---------- DATA FOR ANALYSIS ----------

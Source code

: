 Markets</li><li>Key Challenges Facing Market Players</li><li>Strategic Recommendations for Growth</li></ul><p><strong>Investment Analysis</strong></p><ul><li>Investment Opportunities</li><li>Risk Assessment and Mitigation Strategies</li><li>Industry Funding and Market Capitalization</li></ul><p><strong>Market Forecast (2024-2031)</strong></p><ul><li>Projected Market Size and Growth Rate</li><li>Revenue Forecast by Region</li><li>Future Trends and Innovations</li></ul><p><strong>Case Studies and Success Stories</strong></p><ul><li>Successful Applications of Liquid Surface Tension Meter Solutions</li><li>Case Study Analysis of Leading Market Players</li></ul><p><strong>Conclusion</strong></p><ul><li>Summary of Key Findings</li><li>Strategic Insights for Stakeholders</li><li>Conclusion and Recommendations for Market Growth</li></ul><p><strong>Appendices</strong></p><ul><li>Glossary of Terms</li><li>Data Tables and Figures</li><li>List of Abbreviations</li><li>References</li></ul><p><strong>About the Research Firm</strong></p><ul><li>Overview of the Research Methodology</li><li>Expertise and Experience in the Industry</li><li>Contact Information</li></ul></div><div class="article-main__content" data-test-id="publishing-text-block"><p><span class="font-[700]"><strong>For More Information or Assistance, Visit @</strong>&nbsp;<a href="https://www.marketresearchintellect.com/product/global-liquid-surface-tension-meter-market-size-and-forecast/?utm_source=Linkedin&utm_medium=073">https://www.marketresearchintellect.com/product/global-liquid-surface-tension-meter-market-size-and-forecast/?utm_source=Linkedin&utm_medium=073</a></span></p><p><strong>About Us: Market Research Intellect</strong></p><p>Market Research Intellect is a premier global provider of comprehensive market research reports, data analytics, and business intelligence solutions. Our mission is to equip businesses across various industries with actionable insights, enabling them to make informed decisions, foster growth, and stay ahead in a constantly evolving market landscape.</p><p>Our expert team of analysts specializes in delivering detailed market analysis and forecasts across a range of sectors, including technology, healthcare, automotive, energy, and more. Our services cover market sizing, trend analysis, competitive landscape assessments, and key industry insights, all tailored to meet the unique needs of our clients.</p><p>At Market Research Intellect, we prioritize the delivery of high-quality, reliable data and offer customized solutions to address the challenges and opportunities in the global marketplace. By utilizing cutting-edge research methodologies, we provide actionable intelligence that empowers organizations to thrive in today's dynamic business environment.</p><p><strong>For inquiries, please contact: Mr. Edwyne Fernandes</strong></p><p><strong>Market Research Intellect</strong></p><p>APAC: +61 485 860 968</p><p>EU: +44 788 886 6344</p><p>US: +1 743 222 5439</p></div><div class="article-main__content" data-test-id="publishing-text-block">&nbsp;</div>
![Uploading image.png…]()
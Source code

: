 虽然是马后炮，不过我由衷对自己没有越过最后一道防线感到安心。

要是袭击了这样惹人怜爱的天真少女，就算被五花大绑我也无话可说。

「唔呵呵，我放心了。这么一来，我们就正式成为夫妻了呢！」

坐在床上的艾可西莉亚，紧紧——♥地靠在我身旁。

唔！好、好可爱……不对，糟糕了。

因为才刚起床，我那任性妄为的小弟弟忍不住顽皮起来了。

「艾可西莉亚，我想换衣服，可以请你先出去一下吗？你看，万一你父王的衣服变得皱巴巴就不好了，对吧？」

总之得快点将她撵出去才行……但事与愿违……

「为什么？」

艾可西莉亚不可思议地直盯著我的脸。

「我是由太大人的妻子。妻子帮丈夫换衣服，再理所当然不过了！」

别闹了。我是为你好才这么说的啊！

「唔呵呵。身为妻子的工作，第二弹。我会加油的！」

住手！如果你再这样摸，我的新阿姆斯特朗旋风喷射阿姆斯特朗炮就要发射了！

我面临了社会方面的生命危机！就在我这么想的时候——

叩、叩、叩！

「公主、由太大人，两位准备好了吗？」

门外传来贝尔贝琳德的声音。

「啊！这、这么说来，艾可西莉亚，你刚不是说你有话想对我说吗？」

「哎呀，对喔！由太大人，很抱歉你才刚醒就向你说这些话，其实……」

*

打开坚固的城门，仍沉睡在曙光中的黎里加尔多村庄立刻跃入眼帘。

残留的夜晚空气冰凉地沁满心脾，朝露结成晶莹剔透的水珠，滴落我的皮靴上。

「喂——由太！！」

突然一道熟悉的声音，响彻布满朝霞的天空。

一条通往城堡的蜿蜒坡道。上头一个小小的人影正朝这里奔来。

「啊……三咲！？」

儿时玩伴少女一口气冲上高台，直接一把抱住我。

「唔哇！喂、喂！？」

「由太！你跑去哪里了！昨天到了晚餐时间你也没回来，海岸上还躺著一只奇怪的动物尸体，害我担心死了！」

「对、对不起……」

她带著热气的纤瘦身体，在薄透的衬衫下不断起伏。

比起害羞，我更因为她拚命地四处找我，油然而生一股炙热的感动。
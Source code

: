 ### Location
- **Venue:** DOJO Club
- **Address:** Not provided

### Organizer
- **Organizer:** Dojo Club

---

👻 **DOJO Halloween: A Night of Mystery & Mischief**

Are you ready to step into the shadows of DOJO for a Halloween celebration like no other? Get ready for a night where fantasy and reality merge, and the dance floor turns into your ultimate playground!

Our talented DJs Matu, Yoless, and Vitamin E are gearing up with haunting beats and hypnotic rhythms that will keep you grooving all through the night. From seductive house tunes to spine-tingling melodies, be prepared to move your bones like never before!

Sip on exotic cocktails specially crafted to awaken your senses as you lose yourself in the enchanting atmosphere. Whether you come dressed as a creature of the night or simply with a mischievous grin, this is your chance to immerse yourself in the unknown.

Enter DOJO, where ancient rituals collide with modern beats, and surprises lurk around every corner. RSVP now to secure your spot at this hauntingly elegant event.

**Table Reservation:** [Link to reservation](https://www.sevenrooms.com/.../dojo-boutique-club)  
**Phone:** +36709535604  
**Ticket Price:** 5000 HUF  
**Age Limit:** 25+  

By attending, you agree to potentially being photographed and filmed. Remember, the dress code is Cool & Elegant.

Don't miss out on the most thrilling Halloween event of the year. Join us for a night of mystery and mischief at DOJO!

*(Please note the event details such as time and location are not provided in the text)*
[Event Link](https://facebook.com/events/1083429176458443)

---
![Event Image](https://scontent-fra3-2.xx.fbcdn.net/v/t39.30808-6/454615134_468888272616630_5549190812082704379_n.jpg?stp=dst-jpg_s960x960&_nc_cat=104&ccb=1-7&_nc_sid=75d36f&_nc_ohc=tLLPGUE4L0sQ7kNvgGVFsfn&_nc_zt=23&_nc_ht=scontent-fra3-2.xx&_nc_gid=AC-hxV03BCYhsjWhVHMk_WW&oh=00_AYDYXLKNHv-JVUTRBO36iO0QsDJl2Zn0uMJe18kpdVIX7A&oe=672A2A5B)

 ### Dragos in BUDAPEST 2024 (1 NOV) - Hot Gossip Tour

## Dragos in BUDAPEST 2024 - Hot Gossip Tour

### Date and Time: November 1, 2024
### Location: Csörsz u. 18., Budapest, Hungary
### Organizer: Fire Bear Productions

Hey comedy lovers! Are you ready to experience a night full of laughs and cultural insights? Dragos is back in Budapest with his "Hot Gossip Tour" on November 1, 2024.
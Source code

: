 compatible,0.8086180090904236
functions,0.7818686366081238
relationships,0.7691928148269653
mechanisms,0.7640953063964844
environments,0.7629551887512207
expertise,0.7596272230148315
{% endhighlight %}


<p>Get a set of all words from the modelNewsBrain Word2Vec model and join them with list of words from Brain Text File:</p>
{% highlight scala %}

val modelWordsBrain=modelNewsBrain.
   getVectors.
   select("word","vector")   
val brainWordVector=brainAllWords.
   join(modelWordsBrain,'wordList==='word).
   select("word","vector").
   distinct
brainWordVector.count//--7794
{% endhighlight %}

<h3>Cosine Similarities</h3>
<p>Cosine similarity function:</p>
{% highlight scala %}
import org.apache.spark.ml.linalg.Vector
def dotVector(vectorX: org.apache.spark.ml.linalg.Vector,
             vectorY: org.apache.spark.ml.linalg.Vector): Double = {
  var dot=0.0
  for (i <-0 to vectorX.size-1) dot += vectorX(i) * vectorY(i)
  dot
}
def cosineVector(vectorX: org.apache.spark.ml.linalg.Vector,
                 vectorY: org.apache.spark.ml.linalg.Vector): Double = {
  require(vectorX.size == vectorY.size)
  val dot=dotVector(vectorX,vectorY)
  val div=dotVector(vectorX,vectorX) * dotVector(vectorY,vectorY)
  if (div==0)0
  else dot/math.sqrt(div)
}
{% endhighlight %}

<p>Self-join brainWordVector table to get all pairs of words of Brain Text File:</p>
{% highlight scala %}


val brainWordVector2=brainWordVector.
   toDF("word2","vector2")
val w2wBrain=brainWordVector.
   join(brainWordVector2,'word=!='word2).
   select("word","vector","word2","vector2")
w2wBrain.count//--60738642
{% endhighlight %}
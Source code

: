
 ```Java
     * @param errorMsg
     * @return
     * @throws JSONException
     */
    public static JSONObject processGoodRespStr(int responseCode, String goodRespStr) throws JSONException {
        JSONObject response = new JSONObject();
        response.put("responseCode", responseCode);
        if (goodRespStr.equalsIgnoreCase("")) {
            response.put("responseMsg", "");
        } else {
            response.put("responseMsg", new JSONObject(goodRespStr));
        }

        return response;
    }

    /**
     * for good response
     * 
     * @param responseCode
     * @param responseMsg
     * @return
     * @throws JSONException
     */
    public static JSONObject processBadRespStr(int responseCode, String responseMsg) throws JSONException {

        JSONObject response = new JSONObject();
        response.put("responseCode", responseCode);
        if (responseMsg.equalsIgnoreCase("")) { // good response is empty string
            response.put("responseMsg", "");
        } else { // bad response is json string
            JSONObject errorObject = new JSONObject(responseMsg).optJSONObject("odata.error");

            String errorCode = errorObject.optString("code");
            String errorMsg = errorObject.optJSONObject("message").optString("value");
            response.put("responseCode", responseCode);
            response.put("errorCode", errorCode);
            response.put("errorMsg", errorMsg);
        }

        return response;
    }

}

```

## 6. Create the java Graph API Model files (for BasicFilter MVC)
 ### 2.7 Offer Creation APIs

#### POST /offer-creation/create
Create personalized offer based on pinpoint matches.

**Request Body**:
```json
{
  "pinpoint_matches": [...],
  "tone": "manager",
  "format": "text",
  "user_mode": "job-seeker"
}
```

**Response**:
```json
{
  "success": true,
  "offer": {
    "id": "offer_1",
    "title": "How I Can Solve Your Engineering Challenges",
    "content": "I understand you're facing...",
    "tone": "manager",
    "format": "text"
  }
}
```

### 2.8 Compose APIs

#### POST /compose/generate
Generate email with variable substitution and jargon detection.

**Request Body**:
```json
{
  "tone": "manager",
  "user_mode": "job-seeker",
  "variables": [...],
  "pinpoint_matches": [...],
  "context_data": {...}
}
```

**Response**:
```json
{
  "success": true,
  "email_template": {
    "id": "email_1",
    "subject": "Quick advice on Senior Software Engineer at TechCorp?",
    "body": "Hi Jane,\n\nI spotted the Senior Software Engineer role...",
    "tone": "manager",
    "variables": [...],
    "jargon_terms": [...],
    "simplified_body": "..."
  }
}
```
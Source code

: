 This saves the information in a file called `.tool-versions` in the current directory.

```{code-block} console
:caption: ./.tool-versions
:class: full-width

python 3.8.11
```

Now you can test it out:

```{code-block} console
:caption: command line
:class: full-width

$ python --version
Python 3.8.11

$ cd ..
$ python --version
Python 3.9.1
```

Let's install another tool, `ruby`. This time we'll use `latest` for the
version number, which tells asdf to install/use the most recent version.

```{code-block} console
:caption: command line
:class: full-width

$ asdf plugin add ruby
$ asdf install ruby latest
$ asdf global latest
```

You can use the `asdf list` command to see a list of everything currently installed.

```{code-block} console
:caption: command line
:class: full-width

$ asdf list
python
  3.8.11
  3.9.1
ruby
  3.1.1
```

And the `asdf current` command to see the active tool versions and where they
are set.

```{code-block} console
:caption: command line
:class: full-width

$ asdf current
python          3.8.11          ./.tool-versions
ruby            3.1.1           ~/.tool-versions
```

----------

Please transcribe exactly the lines above from the line that has "import org.apache.spark.ml.linalg.Vector" up to and including the line that has "val w2wBrain=brainWordVector."; no other line belongs in the answer.

## WRITTEN REPLY
import org.apache.spark.ml.linalg.Vector
def dotVector(vectorX: org.apache.spark.ml.linalg.Vector,
             vectorY: org.apache.spark.ml.linalg.Vector): Double = {
  var dot=0.0
  for (i <-0 to vectorX.size-1) dot += vectorX(i) * vectorY(i)
  dot
}
def cosineVector(vectorX: org.apache.spark.ml.linalg.Vector,
                 vectorY: org.apache.spark.ml.linalg.Vector): Double = {
  require(vectorX.size == vectorY.size)
  val dot=dotVector(vectorX,vectorY)
  val div=dotVector(vectorX,vectorX) * dotVector(vectorY,vectorY)
  if (div==0)0
  else dot/math.sqrt(div)
}
{% endhighlight %}

<p>Self-join brainWordVector table to get all pairs of words of Brain Text File:</p>
{% highlight scala %}


val brainWordVector2=brainWordVector.
   toDF("word2","vector2")
val w2wBrain=brainWordVector.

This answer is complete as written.